Secondo quanto riferito nella nota, il giornalista è stato accerchiato, immobilizzato e picchiato da una decina di uomini, che lo hanno colpito con calci e con un pugno sopra la tempia. Gli aggressori hanno inoltre tentato di sottrargli il telefono cellulare, obbligandolo a cancellare quanto ripreso durante il sopralluogo in Piazza Axum.

In quel momento centinaia di appartenenti alla Curva Sud si erano dati appuntamento nella piazza e Davi si era recato sul posto per documentare la riunione, peraltro ampiamente pubblicizzata sui social delle organizzazioni ultras. All’aggressione hanno assistito decine di persone senza intervenire.

Il video registrato con un secondo telefono

Nonostante minacce e botte, il giornalista — ormai avvezzo a situazioni difficili — ha mantenuto calma e lucidità ed è riuscito a riprendere tutta la scena con un secondo telefonino. “Il giornalista – fa sapere il suo legale Eugenio Minniti – per le sue inchieste è stato sentito come persona informata sui fatti dalla squadra mobile di Milano a dicembre 2024 e, a quanto abbiamo appreso, dovrebbe essere sentito prossimamente anche dalla Direzione Investigativa Antimafia, sempre per le sue inchieste nelle curve”.
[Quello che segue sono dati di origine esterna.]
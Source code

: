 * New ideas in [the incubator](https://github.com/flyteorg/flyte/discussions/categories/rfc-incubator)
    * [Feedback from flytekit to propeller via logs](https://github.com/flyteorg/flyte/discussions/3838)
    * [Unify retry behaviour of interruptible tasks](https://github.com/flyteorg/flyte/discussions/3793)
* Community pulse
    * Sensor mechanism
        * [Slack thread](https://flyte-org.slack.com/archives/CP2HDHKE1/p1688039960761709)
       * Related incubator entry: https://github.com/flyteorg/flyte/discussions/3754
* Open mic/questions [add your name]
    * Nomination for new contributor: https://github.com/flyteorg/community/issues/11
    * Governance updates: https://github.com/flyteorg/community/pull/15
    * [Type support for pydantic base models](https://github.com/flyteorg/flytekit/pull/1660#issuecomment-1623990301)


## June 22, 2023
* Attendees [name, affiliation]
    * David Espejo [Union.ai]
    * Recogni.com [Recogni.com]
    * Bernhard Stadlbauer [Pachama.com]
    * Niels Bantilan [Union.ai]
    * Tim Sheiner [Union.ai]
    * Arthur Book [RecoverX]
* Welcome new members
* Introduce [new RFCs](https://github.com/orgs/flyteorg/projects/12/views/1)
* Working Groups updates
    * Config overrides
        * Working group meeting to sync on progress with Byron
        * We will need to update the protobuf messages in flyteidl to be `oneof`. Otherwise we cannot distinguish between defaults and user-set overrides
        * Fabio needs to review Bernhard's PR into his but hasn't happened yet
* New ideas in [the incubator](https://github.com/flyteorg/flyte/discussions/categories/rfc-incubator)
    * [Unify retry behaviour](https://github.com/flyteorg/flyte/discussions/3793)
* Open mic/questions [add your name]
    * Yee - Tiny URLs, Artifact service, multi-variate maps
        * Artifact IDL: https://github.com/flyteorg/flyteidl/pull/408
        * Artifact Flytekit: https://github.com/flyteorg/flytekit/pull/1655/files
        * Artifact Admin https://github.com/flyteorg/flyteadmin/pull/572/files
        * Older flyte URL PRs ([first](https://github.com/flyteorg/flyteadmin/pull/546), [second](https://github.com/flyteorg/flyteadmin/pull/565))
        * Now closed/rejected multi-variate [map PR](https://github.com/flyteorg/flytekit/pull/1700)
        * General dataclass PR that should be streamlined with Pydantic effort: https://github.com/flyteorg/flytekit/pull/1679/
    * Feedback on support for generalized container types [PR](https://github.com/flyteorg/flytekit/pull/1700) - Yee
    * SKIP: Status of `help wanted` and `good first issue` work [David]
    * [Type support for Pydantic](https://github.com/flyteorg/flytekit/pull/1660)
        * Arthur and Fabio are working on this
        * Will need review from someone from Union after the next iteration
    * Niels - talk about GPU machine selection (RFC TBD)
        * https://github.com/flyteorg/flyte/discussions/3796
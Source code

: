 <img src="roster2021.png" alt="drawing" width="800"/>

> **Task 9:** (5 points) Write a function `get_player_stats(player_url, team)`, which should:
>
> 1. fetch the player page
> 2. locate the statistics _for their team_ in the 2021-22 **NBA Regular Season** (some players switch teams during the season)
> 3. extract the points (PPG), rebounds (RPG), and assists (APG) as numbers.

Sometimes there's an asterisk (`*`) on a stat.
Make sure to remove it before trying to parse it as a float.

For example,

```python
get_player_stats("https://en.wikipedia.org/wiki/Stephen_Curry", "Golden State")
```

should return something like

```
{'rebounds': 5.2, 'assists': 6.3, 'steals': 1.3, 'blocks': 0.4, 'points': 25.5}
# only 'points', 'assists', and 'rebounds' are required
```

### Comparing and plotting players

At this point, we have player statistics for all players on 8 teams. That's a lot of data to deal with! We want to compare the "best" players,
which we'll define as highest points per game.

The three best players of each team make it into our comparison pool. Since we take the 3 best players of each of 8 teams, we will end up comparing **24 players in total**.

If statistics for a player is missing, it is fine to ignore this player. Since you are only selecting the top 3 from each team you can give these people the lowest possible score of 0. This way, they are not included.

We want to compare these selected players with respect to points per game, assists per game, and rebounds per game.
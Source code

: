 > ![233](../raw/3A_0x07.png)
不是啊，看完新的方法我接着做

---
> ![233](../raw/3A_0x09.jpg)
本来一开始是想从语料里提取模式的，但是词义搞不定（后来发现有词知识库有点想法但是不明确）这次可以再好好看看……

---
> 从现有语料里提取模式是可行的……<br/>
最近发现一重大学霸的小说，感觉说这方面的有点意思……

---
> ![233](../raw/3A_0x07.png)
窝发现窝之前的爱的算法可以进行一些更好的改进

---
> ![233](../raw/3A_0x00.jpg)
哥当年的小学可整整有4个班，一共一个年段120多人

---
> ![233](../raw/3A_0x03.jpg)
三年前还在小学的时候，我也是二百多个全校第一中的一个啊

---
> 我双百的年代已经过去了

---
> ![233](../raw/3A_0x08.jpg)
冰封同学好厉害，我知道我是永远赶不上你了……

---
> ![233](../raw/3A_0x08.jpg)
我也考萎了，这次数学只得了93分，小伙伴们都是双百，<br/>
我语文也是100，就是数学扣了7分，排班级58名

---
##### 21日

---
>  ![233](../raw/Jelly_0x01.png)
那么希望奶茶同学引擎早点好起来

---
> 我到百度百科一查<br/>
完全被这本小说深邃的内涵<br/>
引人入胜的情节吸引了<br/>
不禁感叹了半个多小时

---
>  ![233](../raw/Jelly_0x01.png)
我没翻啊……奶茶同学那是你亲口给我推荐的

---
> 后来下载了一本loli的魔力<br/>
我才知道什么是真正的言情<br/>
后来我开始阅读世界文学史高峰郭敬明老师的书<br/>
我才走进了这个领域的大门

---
Milano non è Teheran, non ci possono essere zone franche delegate alla “sicurezza” degli ultras – ha continuato il legale di Klaus Davi – Il mio assistito non intende arretrare e continuerà le sue inchieste come ha sempre fatto senza tornare sui propri passi fin dal giorno dell’omicidio di Antonio Bellocco. Il giornalista presenterà nelle prossime ore una denuncia contro ignoti“. Davi non ha riportato ferite ed è attualmente sotto osservazione medica e cardiologica.